Jika nantinya hingga akhir tahun ini FLPP masih tidak ditambah lagi, bisnis milik real estate tersebut akan terus berjalan, akan tetapi harus mengheningkan kembali strategi lain untuk terus meningkatkan penjualan agar pengembangan perumahan bersubsidi untuk masyarakat berpenghasilan ringan bisa terus bertindak seperti apa yang diharapkan sebelumnya. Terhentinya pembangunan oleh beberapa pengembang bisnis properti tidak hanya terasa oleh Riscon Realty, namun pengembang Delta Group juga terdesak memberhentikan pembangunan perumahan murahan di wilayah Bogor meskipun ada beberapa rumah yang telah selesai dibangun.

 

Graha murah yang telah rampung dibangun untuk pembiayaan dengan skema FLPP tidak dapat rambang digeser pembiayaannya lewat skema lain. Terdapat beberapa aturan yang berbeda dan hal jumlah cicilan yang mungkin saja menjadi lebih tinggi dari sebelumnya dan akhirnya sangat memberatkan konsumen, terutama masyarakat berpenghasilan rendah.
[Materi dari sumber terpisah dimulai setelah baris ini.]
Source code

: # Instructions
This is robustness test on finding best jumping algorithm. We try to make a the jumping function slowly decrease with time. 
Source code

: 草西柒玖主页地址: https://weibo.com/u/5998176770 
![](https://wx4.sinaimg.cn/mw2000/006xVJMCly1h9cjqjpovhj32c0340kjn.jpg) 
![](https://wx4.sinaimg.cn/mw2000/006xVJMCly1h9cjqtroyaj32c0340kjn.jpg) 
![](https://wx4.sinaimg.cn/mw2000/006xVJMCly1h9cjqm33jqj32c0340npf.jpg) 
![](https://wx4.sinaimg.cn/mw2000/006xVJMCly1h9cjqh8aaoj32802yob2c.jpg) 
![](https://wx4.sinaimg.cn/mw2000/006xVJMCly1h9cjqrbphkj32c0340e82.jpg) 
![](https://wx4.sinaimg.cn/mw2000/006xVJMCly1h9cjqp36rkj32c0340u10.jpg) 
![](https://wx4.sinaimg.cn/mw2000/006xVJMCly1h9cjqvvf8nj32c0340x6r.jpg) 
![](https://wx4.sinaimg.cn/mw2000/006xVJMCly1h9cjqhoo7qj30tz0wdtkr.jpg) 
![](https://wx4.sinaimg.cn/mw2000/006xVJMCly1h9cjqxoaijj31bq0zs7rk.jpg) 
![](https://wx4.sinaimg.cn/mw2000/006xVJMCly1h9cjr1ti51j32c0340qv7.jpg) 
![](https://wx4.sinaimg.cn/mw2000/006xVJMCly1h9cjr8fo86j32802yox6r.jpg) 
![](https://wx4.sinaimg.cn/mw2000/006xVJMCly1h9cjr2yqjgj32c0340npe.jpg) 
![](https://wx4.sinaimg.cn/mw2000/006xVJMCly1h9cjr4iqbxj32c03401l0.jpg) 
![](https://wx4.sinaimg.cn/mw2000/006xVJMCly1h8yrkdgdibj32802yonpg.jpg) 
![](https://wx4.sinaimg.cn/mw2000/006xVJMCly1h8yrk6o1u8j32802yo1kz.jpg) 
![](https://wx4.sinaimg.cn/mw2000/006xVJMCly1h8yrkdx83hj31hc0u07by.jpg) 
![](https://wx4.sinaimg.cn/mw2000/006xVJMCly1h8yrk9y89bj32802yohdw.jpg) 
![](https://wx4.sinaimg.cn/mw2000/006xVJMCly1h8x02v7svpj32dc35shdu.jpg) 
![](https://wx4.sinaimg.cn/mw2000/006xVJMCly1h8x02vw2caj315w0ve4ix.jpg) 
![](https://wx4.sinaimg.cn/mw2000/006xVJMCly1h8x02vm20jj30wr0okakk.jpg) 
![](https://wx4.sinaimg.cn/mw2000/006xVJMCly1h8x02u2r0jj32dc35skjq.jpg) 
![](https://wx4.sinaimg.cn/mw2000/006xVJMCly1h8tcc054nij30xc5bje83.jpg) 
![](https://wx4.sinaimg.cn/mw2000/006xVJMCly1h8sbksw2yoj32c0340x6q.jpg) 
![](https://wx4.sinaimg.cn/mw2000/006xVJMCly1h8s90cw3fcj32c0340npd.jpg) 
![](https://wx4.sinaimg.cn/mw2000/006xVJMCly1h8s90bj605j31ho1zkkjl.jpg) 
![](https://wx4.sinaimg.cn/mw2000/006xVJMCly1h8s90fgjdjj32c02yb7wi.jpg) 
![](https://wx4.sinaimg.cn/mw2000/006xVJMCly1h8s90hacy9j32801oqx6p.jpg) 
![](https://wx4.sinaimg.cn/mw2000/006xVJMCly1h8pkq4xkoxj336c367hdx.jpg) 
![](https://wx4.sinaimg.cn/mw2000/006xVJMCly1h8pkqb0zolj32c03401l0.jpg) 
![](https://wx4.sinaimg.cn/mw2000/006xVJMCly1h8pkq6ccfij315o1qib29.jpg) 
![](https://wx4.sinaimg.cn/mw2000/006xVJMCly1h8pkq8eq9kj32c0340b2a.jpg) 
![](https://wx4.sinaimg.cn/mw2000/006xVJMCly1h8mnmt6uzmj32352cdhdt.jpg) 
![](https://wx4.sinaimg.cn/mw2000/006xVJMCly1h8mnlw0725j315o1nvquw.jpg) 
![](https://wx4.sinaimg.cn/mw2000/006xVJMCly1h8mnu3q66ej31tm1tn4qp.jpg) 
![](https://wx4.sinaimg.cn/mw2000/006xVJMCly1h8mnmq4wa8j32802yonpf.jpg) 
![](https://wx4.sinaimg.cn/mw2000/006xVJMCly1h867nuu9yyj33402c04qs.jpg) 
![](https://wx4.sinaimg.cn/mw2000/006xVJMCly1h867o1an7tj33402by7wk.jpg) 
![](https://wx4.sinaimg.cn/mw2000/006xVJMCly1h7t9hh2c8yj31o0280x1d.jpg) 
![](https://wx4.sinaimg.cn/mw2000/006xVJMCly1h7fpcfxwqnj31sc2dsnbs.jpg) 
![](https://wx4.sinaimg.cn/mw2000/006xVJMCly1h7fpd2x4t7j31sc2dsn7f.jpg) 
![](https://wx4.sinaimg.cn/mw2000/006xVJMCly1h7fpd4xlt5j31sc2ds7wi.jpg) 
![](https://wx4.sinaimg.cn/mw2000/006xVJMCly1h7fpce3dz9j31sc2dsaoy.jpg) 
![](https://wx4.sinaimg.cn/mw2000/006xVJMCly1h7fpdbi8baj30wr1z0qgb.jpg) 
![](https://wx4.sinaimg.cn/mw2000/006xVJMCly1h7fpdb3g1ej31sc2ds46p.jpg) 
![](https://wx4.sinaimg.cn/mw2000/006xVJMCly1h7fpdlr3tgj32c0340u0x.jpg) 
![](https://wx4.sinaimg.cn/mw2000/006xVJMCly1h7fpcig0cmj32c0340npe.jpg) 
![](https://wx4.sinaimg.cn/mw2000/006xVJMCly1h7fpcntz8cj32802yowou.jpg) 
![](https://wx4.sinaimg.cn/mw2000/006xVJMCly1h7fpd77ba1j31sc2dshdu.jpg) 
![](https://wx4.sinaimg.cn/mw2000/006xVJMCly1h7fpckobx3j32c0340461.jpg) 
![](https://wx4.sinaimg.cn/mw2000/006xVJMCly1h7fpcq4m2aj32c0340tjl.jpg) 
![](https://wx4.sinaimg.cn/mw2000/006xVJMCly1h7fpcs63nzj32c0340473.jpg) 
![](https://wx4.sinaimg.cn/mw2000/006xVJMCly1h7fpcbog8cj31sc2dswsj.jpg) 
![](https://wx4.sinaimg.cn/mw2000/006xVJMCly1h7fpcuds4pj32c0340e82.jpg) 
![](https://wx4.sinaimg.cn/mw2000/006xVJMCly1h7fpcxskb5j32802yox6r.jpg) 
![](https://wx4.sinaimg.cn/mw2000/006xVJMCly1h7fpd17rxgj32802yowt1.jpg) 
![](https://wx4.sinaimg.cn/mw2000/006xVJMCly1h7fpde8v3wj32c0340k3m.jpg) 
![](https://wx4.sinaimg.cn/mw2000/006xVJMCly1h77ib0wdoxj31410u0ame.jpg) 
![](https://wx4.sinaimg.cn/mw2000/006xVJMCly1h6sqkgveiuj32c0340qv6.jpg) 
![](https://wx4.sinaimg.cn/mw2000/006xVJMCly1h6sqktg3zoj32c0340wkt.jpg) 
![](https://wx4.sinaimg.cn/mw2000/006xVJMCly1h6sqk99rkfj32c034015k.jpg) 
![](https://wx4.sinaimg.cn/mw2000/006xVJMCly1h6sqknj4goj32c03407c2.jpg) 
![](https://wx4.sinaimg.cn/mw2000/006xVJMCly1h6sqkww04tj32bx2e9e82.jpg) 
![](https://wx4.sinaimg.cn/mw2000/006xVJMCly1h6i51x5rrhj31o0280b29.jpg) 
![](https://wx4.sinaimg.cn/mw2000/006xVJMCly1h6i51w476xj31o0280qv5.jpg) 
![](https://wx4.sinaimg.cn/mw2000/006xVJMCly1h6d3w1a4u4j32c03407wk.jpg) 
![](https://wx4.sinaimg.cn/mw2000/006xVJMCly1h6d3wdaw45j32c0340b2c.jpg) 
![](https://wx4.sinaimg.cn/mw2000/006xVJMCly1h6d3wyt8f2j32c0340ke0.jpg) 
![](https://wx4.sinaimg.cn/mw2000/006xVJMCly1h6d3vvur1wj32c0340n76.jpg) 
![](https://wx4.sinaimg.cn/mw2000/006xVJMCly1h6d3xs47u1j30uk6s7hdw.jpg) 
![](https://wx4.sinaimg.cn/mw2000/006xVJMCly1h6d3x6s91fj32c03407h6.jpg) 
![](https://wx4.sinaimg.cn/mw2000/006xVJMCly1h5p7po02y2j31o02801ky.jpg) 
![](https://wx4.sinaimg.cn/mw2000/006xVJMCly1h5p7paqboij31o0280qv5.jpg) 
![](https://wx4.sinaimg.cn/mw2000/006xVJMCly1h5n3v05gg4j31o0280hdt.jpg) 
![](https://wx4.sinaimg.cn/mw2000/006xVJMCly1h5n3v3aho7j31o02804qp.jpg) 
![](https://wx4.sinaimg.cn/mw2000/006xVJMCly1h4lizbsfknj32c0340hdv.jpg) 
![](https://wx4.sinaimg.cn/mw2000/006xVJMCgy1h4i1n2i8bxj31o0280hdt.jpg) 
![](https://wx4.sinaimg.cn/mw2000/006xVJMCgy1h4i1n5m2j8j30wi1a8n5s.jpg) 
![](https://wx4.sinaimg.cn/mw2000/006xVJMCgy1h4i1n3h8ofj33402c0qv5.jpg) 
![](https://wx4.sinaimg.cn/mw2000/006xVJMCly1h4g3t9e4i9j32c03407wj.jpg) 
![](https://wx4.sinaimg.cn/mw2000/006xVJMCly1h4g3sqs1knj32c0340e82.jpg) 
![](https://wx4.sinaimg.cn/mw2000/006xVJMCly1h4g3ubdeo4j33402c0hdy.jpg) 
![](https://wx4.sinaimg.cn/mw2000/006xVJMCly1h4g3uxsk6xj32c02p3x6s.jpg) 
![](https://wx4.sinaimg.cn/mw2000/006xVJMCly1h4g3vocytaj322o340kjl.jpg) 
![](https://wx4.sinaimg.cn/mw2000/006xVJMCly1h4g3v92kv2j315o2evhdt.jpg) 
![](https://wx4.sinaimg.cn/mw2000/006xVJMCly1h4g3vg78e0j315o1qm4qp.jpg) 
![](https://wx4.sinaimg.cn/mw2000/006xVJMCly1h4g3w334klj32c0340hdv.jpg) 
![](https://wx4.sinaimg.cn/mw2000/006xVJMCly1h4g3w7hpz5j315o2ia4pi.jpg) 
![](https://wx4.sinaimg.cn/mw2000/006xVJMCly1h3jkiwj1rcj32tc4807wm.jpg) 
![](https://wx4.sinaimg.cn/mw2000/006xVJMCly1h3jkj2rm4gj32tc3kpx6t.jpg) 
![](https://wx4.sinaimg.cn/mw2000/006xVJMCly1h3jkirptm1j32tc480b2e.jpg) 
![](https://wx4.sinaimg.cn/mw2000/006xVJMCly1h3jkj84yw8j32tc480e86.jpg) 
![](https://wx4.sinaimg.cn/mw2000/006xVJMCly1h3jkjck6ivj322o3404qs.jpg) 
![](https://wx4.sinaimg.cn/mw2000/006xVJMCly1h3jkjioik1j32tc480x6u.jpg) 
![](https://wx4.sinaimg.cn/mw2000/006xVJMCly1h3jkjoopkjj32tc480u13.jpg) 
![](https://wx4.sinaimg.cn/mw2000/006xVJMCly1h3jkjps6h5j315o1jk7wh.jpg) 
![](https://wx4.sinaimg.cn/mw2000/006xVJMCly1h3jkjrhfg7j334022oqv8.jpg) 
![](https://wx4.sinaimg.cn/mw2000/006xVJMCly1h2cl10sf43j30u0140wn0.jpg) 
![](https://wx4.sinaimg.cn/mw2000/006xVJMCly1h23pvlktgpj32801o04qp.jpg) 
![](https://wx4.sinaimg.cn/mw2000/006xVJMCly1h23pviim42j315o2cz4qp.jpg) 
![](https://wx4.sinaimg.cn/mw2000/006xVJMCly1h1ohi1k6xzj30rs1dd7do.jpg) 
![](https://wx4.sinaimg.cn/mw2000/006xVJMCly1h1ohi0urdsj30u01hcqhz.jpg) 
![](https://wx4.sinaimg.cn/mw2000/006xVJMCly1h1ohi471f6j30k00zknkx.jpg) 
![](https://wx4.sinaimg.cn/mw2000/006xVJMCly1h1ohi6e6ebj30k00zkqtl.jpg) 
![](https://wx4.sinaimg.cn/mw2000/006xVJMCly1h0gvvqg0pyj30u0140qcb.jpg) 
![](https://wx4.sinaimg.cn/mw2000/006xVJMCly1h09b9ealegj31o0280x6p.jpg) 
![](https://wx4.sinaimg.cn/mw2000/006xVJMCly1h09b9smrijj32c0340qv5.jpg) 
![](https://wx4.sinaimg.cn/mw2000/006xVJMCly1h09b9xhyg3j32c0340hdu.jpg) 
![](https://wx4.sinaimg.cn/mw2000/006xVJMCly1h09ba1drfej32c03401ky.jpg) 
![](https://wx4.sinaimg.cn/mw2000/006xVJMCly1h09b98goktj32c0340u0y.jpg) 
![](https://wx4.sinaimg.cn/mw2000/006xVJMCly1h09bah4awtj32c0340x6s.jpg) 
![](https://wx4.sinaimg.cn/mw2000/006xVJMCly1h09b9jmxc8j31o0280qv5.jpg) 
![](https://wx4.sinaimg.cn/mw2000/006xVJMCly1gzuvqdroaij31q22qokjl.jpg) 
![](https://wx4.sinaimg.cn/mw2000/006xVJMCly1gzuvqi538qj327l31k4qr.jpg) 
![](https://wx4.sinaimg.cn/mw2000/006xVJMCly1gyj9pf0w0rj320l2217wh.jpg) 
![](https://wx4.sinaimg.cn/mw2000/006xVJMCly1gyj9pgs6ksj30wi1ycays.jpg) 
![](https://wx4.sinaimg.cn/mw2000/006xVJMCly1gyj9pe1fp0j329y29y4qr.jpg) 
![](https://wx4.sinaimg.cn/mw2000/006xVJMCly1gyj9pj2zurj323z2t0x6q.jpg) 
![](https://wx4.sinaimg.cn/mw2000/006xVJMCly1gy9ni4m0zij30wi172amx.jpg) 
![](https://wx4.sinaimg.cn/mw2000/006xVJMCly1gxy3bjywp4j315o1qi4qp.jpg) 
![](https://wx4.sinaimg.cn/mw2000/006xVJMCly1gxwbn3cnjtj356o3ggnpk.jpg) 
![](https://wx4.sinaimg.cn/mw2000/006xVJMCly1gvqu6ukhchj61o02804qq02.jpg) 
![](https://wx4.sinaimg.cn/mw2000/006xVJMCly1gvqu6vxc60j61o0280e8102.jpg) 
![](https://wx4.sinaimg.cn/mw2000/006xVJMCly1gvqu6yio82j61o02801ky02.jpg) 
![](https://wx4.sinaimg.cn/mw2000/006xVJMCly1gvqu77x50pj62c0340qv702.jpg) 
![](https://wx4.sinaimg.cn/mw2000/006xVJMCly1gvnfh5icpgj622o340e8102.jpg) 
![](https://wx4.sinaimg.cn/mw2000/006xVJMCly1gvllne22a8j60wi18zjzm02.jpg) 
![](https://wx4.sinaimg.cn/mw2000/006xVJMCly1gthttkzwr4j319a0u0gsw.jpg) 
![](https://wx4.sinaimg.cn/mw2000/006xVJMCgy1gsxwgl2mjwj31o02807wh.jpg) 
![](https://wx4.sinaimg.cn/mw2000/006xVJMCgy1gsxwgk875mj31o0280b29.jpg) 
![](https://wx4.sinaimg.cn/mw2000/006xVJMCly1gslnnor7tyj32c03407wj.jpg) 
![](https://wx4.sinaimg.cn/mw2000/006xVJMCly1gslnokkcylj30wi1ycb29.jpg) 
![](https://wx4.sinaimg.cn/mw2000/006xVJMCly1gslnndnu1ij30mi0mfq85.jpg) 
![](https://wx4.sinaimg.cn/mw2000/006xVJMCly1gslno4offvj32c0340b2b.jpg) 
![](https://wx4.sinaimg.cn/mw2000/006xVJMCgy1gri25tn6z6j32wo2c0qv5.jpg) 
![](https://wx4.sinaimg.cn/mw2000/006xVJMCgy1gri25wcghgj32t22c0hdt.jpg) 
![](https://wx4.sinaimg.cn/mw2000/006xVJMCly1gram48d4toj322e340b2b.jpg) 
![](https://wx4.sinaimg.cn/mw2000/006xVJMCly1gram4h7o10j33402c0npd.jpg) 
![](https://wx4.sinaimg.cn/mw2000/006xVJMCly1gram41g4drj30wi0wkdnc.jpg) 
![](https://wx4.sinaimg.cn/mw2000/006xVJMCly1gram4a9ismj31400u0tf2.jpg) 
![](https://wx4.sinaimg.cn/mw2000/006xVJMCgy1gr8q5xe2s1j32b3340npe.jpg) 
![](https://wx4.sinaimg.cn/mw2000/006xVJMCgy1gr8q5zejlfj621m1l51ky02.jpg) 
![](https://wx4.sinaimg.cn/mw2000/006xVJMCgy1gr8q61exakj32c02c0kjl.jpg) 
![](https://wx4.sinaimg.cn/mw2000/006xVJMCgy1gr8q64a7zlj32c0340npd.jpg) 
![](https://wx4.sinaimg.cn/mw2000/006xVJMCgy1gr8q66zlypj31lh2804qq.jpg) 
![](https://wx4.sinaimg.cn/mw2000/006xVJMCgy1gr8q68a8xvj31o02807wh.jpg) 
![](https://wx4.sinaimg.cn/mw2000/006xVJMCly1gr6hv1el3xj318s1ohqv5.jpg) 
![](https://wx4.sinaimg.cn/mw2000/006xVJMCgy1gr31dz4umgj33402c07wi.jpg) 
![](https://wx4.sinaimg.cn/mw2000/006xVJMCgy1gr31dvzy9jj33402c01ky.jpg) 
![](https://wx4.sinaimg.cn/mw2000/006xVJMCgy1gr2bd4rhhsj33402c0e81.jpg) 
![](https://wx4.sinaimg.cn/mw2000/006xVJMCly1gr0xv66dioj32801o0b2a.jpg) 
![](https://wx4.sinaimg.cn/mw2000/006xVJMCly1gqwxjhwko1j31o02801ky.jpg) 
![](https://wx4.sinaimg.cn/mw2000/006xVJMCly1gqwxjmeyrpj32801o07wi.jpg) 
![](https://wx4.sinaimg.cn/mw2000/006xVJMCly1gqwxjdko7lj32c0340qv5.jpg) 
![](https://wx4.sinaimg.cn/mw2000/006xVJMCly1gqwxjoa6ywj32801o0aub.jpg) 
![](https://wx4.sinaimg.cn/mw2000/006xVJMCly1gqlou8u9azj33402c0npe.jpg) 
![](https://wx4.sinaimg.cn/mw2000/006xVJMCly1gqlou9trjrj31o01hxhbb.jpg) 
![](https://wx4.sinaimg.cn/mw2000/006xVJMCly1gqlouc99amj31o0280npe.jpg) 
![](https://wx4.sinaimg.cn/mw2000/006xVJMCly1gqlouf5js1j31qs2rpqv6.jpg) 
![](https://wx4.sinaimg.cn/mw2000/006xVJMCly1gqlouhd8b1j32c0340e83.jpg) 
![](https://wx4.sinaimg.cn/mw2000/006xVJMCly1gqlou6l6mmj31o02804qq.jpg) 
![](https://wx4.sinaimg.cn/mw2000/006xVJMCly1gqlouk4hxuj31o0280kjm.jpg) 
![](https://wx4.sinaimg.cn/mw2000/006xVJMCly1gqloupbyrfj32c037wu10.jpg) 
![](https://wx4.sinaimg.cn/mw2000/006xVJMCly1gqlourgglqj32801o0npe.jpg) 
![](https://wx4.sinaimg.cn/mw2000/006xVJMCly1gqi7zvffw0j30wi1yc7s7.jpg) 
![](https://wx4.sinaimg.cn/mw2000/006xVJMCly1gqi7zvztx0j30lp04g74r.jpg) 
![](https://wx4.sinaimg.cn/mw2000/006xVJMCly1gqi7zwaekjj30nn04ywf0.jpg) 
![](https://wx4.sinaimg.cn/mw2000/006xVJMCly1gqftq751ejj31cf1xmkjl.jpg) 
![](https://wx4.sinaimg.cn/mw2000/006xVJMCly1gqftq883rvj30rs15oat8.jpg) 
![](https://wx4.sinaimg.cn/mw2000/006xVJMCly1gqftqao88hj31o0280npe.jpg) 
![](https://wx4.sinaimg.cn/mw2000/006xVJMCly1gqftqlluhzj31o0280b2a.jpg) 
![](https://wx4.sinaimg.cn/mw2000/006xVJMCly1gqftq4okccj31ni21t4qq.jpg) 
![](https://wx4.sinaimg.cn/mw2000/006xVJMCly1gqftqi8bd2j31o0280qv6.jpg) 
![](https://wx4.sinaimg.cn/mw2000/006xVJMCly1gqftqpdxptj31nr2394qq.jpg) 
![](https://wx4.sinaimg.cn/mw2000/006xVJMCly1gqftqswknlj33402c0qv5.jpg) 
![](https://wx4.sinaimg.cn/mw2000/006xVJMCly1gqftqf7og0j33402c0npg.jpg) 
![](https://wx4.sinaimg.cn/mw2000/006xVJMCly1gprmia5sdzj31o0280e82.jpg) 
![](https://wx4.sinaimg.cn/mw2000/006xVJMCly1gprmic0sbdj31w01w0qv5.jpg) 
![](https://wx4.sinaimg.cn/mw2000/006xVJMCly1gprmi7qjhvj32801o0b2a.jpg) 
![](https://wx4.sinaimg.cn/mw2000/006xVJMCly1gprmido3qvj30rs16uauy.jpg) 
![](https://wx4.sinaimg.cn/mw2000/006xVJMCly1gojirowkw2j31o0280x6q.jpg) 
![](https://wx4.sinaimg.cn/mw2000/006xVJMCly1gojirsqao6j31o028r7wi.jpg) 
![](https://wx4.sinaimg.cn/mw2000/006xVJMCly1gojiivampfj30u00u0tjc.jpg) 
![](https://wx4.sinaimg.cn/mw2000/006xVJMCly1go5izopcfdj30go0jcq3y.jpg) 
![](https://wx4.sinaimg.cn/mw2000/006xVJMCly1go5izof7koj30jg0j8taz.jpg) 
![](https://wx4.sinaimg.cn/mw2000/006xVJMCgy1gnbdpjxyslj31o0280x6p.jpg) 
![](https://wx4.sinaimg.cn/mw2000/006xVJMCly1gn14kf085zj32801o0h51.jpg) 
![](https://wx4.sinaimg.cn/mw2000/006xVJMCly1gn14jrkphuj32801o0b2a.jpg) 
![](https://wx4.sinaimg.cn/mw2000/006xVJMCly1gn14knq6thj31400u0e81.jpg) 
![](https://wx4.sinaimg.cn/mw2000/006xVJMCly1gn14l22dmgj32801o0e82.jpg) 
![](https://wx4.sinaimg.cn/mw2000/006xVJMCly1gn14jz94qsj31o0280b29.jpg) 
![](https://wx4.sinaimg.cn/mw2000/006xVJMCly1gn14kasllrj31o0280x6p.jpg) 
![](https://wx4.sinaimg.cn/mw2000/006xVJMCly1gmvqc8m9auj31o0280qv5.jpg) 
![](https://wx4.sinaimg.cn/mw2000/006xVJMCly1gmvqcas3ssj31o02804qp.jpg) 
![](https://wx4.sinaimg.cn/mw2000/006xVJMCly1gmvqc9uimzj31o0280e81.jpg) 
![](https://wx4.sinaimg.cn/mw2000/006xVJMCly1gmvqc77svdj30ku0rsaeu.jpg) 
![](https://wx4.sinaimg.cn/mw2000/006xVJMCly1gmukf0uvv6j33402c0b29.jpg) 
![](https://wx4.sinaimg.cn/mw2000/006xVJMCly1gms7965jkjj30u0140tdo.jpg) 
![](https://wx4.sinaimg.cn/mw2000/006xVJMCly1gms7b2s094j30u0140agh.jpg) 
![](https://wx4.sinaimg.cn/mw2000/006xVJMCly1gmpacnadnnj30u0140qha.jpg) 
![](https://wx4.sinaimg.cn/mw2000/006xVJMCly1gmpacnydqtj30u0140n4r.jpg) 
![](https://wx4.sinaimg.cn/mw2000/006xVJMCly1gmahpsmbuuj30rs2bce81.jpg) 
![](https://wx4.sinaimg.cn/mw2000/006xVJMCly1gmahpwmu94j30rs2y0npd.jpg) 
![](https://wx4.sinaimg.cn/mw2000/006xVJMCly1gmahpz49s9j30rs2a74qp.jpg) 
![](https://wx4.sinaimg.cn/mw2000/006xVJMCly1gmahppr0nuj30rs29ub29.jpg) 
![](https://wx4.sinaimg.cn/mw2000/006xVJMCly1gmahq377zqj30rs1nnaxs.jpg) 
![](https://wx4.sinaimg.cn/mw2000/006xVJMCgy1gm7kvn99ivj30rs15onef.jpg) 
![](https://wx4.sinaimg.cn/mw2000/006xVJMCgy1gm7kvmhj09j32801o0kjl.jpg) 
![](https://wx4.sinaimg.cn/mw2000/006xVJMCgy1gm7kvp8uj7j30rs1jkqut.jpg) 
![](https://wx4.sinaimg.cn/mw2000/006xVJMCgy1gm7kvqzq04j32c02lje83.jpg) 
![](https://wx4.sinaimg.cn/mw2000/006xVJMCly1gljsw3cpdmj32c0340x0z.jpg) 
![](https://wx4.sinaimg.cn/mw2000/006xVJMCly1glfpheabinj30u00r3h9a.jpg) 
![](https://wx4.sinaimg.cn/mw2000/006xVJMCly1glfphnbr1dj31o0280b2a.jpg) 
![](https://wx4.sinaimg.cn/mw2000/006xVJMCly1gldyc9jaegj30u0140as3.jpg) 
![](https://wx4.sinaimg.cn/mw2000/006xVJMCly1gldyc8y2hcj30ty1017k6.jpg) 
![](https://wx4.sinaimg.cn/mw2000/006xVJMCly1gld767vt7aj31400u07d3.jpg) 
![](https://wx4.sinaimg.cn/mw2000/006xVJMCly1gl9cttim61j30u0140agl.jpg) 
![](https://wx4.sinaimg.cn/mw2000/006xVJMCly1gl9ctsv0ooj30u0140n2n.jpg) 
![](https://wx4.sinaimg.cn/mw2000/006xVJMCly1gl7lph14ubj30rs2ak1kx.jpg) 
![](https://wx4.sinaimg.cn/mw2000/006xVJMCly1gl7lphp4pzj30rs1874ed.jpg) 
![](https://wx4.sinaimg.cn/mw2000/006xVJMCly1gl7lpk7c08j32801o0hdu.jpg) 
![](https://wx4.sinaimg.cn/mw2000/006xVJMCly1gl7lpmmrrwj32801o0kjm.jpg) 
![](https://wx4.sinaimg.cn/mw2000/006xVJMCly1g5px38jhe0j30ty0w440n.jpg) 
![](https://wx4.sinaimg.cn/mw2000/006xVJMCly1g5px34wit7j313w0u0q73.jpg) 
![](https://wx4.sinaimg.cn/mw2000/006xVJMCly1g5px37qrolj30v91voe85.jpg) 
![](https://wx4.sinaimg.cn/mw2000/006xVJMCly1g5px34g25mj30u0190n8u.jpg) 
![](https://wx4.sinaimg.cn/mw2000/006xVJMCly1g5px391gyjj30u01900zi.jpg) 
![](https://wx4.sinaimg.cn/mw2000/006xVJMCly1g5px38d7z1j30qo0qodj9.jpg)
Jika nantinya hal ini sahih terjadi, maka bakal ada banyak sekali kader pembeli yang akan membatalkan transaksinya, sebab mungkin mereka mampunya membayar dengan syarat yang ada dalam skema FLPP.

 

Salah satu strategi marketing yang akan digunakan Delta Group Property yakni dengan menggeser skema pembiayaan untuk rumah bersubsidi yang tadinya secara FLPP, nantinya bakal menggunakan skema pembiayaan lain seperti pembiayaan perumahan berbasis uang (BPPBT). Mungkin pas sekian informasi yang bisa kami sampaikan terkait pengembangan wisma murah yang sekarang sedang mengalami mematok surut. Kami berjanji semua keadaan ini dapat segera membaik dan kedepannya hendak ada lebih banyak rumah murah yang bisa dibangun.